*TASK GOAL:*
Line by line, give the data again exactly as it appears, but without pictures.

*GIVEN ENTRIES:*
__________

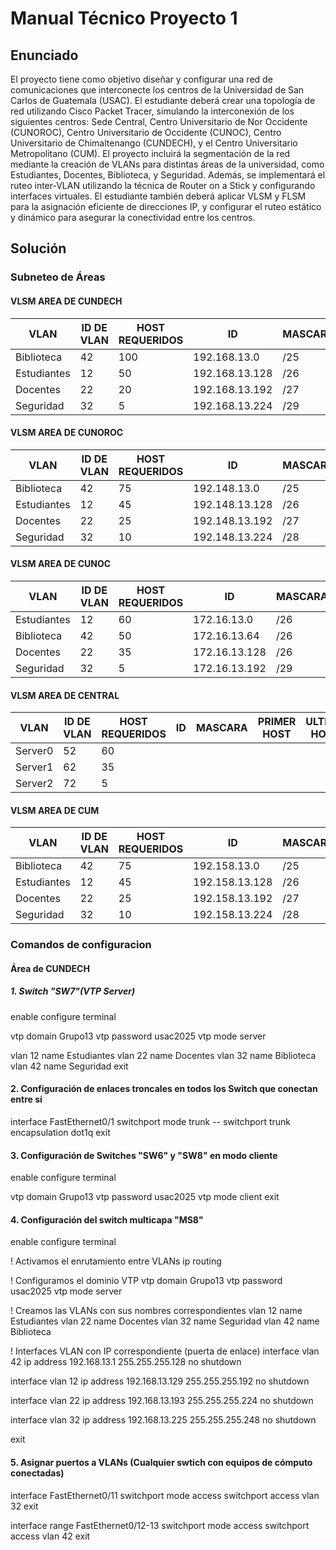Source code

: # Manual Técnico Proyecto 1

## Enunciado

El proyecto tiene como objetivo diseñar y configurar una red de comunicaciones que interconecte los centros de la Universidad de San Carlos de Guatemala (USAC). El estudiante deberá crear una topología de red utilizando Cisco Packet Tracer, simulando la interconexión de los siguientes centros: Sede Central, Centro Universitario de Nor Occidente (CUNOROC), Centro Universitario de Occidente (CUNOC), Centro Universitario de Chimaltenango (CUNDECH), y el Centro Universitario Metropolitano (CUM). El proyecto incluirá la segmentación de la red mediante la creación de VLANs para distintas áreas de la universidad, como Estudiantes, Docentes, Biblioteca, y Seguridad. Además, se implementará el ruteo inter-VLAN utilizando la técnica de Router on a Stick y configurando interfaces virtuales. El estudiante también deberá aplicar VLSM y FLSM para la asignación eficiente de direcciones IP, y configurar el ruteo estático y dinámico para asegurar la conectividad entre los centros.

## Solución

### Subneteo de Áreas

#### VLSM AREA DE CUNDECH

| VLAN        | ID DE VLAN | HOST REQUERIDOS | ID             | MASCARA | PRIMER HOST    | ULTIMO HOST    | BROADCAST      | HOST UTILIZABLES |
| ----------- | ---------- | --------------- | -------------- | ------- | -------------- | -------------- | -------------- | ---------------- |
| Biblioteca  | 42         | 100             | 192.168.13.0   | /25     | 192.168.13.2   | 192.168.13.126 | 192.168.13.127 | 126              |
| Estudiantes | 12         | 50              | 192.168.13.128 | /26     | 192.168.13.130 | 192.168.13.190 | 192.168.13.191 | 62               |
| Docentes    | 22         | 20              | 192.168.13.192 | /27     | 192.168.13.194 | 192.168.13.222 | 192.168.13.223 | 30               |
| Seguridad   | 32         | 5               | 192.168.13.224 | /29     | 192.168.13.226 | 192.168.13.230 | 192.168.13.231 | 26               |

#### VLSM AREA DE CUNOROC

| VLAN        | ID DE VLAN | HOST REQUERIDOS | ID             | MASCARA | PRIMER HOST    | ULTIMO HOST    | BROADCAST      | HOST UTILIZABLES |
| ----------- | ---------- | --------------- | -------------- | ------- | -------------- | -------------- | -------------- | ---------------- |
| Biblioteca  | 42         | 75              | 192.148.13.0   | /25     | 192.148.13.2   | 192.148.13.126 | 192.148.13.127 | 126              |
| Estudiantes | 12         | 45              | 192.148.13.128 | /26     | 192.148.13.130 | 192.148.13.190 | 192.148.13.191 | 62               |
| Docentes    | 22         | 25              | 192.148.13.192 | /27     | 192.148.13.194 | 192.148.13.222 | 192.148.13.223 | 30               |
| Seguridad   | 32         | 10              | 192.148.13.224 | /28     | 192.148.13.226 | 192.148.13.238 | 192.148.13.239 | 14               |

#### VLSM AREA DE CUNOC

| VLAN        | ID DE VLAN | HOST REQUERIDOS | ID            | MASCARA | PRIMER HOST   | ULTIMO HOST   | BROADCAST     | HOST UTILIZABLES |
| ----------- | ---------- | --------------- | ------------- | ------- | ------------- | ------------- | ------------- | ---------------- |
| Estudiantes | 12         | 60              | 172.16.13.0   | /26     | 172.16.13.2   | 172.16.13.62  | 172.16.13.63  | 62               |
| Biblioteca  | 42         | 50              | 172.16.13.64  | /26     | 172.16.13.66  | 172.16.13.126 | 172.16.13.127 | 62               |
| Docentes    | 22         | 35              | 172.16.13.128 | /26     | 172.16.13.130 | 172.16.13.190 | 172.16.13.191 | 62               |
| Seguridad   | 32         | 5               | 172.16.13.192 | /29     | 172.16.13.194 | 172.16.13.198 | 172.16.13.199 | 6                |

#### VLSM AREA DE CENTRAL

| VLAN    | ID DE VLAN | HOST REQUERIDOS | ID  | MASCARA | PRIMER HOST | ULTIMO HOST | BROADCAST | HOST UTILIZABLES |
| ------- | ---------- | --------------- | --- | ------- | ----------- | ----------- | --------- | ---------------- |
| Server0 | 52         | 60              |
| Server1 | 62         | 35              |
| Server2 | 72         | 5               |

#### VLSM AREA DE CUM

| VLAN        | ID DE VLAN | HOST REQUERIDOS | ID             | MASCARA | PRIMER HOST    | ULTIMO HOST    | BROADCAST      | HOST UTILIZABLES |
| ----------- | ---------- | --------------- | -------------- | ------- | -------------- | -------------- | -------------- | ---------------- |
| Biblioteca  | 42         | 75              | 192.158.13.0   | /25     | 192.158.13.2   | 192.158.13.126 | 192.158.13.127 | 126              |
| Estudiantes | 12         | 45              | 192.158.13.128 | /26     | 192.158.13.130 | 192.158.13.190 | 192.158.13.191 | 62               |
| Docentes    | 22         | 25              | 192.158.13.192 | /27     | 192.158.13.194 | 192.158.13.222 | 192.158.13.223 | 30               |
| Seguridad   | 32         | 10              | 192.158.13.224 | /28     | 192.158.13.226 | 192.158.13.238 | 192.158.13.239 | 14               |


### Comandos de configuracion

#### Área de CUNDECH

##### 1. Switch "SW7"(VTP Server)

enable
configure terminal

vtp domain Grupo13
vtp password usac2025
vtp mode server 

vlan 12
name Estudiantes
vlan 22
name Docentes
vlan 32
name Biblioteca
vlan 42
name Seguridad
exit

#### 2. Configuración de enlaces troncales en todos los Switch que conectan entre sí

interface FastEthernet0/1
switchport mode trunk
-- switchport trunk encapsulation dot1q
exit

#### 3. Configuración de Switches "SW6" y "SW8" en modo cliente

enable
configure terminal

vtp domain Grupo13
vtp password usac2025
vtp mode client
exit

#### 4. Configuración del switch multicapa "MS8"

enable
configure terminal

! Activamos el enrutamiento entre VLANs
ip routing

! Configuramos el dominio VTP
vtp domain Grupo13
vtp password usac2025
vtp mode server

! Creamos las VLANs con sus nombres correspondientes
vlan 12
 name Estudiantes
vlan 22
 name Docentes
vlan 32
 name Seguridad
vlan 42
 name Biblioteca

! Interfaces VLAN con IP correspondiente (puerta de enlace)
interface vlan 42
 ip address 192.168.13.1 255.255.255.128
 no shutdown

interface vlan 12
 ip address 192.168.13.129 255.255.255.192
 no shutdown

interface vlan 22
 ip address 192.168.13.193 255.255.255.224
 no shutdown

interface vlan 32
 ip address 192.168.13.225 255.255.255.248
 no shutdown

exit

#### 5. Asignar puertos a VLANs (Cualquier swtich con equipos de cómputo conectadas)

interface FastEthernet0/11
switchport mode access
switchport access vlan 32
exit

interface range FastEthernet0/12-13
switchport mode access
switchport access vlan 42
exit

__________

*ANSWER TO THIS TASK:*
Source code

: # Manual Técnico Proyecto 1

## Enunciado

El proyecto tiene como objetivo diseñar y configurar una red de comunicaciones que interconecte los centros de la Universidad de San Carlos de Guatemala (USAC). El estudiante deberá crear una topología de red utilizando Cisco Packet Tracer, simulando la interconexión de los siguientes centros: Sede Central, Centro Universitario de Nor Occidente (CUNOROC), Centro Universitario de Occidente (CUNOC), Centro Universitario de Chimaltenango (CUNDECH), y el Centro Universitario Metropolitano (CUM). El proyecto incluirá la segmentación de la red mediante la creación de VLANs para distintas áreas de la universidad, como Estudiantes, Docentes, Biblioteca, y Seguridad. Además, se implementará el ruteo inter-VLAN utilizando la técnica de Router on a Stick y configurando interfaces virtuales. El estudiante también deberá aplicar VLSM y FLSM para la asignación eficiente de direcciones IP, y configurar el ruteo estático y dinámico para asegurar la conectividad entre los centros.

## Solución

### Subneteo de Áreas

#### VLSM AREA DE CUNDECH

| VLAN        | ID DE VLAN | HOST REQUERIDOS | ID             | MASCARA | PRIMER HOST    | ULTIMO HOST    | BROADCAST      | HOST UTILIZABLES |
| ----------- | ---------- | --------------- | -------------- | ------- | -------------- | -------------- | -------------- | ---------------- |
| Biblioteca  | 42         | 100             | 192.168.13.0   | /25     | 192.168.13.2   | 192.168.13.126 | 192.168.13.127 | 126              |
| Estudiantes | 12         | 50              | 192.168.13.128 | /26     | 192.168.13.130 | 192.168.13.190 | 192.168.13.191 | 62               |
| Docentes    | 22         | 20              | 192.168.13.192 | /27     | 192.168.13.194 | 192.168.13.222 | 192.168.13.223 | 30               |
| Seguridad   | 32         | 5               | 192.168.13.224 | /29     | 192.168.13.226 | 192.168.13.230 | 192.168.13.231 | 26               |

#### VLSM AREA DE CUNOROC

| VLAN        | ID DE VLAN | HOST REQUERIDOS | ID             | MASCARA | PRIMER HOST    | ULTIMO HOST    | BROADCAST      | HOST UTILIZABLES |
| ----------- | ---------- | --------------- | -------------- | ------- | -------------- | -------------- | -------------- | ---------------- |
| Biblioteca  | 42         | 75              | 192.148.13.0   | /25     | 192.148.13.2   | 192.148.13.126 | 192.148.13.127 | 126              |
| Estudiantes | 12         | 45              | 192.148.13.128 | /26     | 192.148.13.130 | 192.148.13.190 | 192.148.13.191 | 62               |
| Docentes    | 22         | 25              | 192.148.13.192 | /27     | 192.148.13.194 | 192.148.13.222 | 192.148.13.223 | 30               |
| Seguridad   | 32         | 10              | 192.148.13.224 | /28     | 192.148.13.226 | 192.148.13.238 | 192.148.13.239 | 14               |

#### VLSM AREA DE CUNOC

| VLAN        | ID DE VLAN | HOST REQUERIDOS | ID            | MASCARA | PRIMER HOST   | ULTIMO HOST   | BROADCAST     | HOST UTILIZABLES |
| ----------- | ---------- | --------------- | ------------- | ------- | ------------- | ------------- | ------------- | ---------------- |
| Estudiantes | 12         | 60              | 172.16.13.0   | /26     | 172.16.13.2   | 172.16.13.62  | 172.16.13.63  | 62               |
| Biblioteca  | 42         | 50              | 172.16.13.64  | /26     | 172.16.13.66  | 172.16.13.126 | 172.16.13.127 | 62               |
| Docentes    | 22         | 35              | 172.16.13.128 | /26     | 172.16.13.130 | 172.16.13.190 | 172.16.13.191 | 62               |
| Seguridad   | 32         | 5               | 172.16.13.192 | /29     | 172.16.13.194 | 172.16.13.198 | 172.16.13.199 | 6                |

#### VLSM AREA DE CENTRAL

| VLAN    | ID DE VLAN | HOST REQUERIDOS | ID  | MASCARA | PRIMER HOST | ULTIMO HOST | BROADCAST | HOST UTILIZABLES |
| ------- | ---------- | --------------- | --- | ------- | ----------- | ----------- | --------- | ---------------- |
| Server0 | 52         | 60              |
| Server1 | 62         | 35              |
| Server2 | 72         | 5               |

#### VLSM AREA DE CUM

| VLAN        | ID DE VLAN | HOST REQUERIDOS | ID             | MASCARA | PRIMER HOST    | ULTIMO HOST    | BROADCAST      | HOST UTILIZABLES |
| ----------- | ---------- | --------------- | -------------- | ------- | -------------- | -------------- | -------------- | ---------------- |
| Biblioteca  | 42         | 75              | 192.158.13.0   | /25     | 192.158.13.2   | 192.158.13.126 | 192.158.13.127 | 126              |
| Estudiantes | 12         | 45              | 192.158.13.128 | /26     | 192.158.13.130 | 192.158.13.190 | 192.158.13.191 | 62               |
| Docentes    | 22         | 25              | 192.158.13.192 | /27     | 192.158.13.194 | 192.158.13.222 | 192.158.13.223 | 30               |
| Seguridad   | 32         | 10              | 192.158.13.224 | /28     | 192.158.13.226 | 192.158.13.238 | 192.158.13.239 | 14               |


### Comandos de configuracion

#### Área de CUNDECH

##### 1. Switch "SW7"(VTP Server)

enable
configure terminal

vtp domain Grupo13
vtp password usac2025
vtp mode server 

vlan 12
name Estudiantes
vlan 22
name Docentes
vlan 32
name Biblioteca
vlan 42
name Seguridad
exit

#### 2. Configuración de enlaces troncales en todos los Switch que conectan entre sí

interface FastEthernet0/1
switchport mode trunk
-- switchport trunk encapsulation dot1q
exit

#### 3. Configuración de Switches "SW6" y "SW8" en modo cliente

enable
configure terminal

vtp domain Grupo13
vtp password usac2025
vtp mode client
exit

#### 4. Configuración del switch multicapa "MS8"

enable
configure terminal

! Activamos el enrutamiento entre VLANs
ip routing

! Configuramos el dominio VTP
vtp domain Grupo13
vtp password usac2025
vtp mode server

! Creamos las VLANs con sus nombres correspondientes
vlan 12
 name Estudiantes
vlan 22
 name Docentes
vlan 32
 name Seguridad
vlan 42
 name Biblioteca

! Interfaces VLAN con IP correspondiente (puerta de enlace)
interface vlan 42
 ip address 192.168.13.1 255.255.255.128
 no shutdown

interface vlan 12
 ip address 192.168.13.129 255.255.255.192
 no shutdown

interface vlan 22
 ip address 192.168.13.193 255.255.255.224
 no shutdown

interface vlan 32
 ip address 192.168.13.225 255.255.255.248
 no shutdown

exit

#### 5. Asignar puertos a VLANs (Cualquier swtich con equipos de cómputo conectadas)

interface FastEthernet0/11
switchport mode access
switchport access vlan 32
exit

interface range FastEthernet0/12-13
switchport mode access
switchport access vlan 42
exit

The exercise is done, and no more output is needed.